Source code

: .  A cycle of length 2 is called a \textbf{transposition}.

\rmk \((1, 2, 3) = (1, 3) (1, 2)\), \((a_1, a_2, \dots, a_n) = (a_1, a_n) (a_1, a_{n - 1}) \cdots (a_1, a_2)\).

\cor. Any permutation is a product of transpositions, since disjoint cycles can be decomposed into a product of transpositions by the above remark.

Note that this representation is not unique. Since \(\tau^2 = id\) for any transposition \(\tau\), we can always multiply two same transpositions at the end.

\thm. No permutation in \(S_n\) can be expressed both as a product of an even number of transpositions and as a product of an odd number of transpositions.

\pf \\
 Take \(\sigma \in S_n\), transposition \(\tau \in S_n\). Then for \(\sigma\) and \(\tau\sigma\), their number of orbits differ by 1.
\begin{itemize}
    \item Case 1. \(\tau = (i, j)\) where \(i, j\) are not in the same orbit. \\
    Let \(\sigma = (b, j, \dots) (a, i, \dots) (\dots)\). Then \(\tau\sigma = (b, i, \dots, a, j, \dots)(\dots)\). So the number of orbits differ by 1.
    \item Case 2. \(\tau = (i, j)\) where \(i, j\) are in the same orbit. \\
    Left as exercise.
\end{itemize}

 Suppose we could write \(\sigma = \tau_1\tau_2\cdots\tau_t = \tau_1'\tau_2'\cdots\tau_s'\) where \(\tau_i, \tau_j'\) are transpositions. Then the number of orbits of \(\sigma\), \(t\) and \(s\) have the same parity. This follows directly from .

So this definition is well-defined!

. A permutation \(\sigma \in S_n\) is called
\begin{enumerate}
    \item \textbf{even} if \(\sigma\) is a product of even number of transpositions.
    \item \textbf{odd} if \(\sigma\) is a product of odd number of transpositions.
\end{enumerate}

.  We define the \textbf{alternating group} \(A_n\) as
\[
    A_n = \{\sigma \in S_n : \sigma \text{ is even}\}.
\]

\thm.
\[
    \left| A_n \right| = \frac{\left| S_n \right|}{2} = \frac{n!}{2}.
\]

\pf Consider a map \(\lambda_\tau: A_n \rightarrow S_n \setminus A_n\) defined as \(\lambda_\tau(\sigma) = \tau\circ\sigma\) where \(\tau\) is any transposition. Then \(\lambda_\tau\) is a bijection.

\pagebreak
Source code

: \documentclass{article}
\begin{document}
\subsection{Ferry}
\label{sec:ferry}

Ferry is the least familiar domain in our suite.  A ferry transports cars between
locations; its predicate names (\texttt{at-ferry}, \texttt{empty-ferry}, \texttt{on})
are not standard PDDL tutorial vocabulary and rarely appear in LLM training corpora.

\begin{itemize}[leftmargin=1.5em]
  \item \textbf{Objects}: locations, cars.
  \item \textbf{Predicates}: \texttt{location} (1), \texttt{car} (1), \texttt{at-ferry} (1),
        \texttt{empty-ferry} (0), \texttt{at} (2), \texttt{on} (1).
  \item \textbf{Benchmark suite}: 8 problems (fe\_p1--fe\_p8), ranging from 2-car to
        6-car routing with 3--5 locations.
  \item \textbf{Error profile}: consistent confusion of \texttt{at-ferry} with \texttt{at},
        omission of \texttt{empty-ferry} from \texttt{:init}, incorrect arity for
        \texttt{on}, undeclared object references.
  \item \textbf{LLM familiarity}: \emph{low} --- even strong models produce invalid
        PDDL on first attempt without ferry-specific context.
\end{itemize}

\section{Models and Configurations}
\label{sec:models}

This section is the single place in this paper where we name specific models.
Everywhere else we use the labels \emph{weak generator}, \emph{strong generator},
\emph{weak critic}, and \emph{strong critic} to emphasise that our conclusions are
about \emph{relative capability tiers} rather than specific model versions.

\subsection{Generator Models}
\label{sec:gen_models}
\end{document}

- Task brief:
Find the string "begin" in the listing and copy every line in which it occurs.

- Task result:
\begin{itemize}
\begin{enumerate}
\begin{document}
\begin{itemize}[leftmargin=1.5em]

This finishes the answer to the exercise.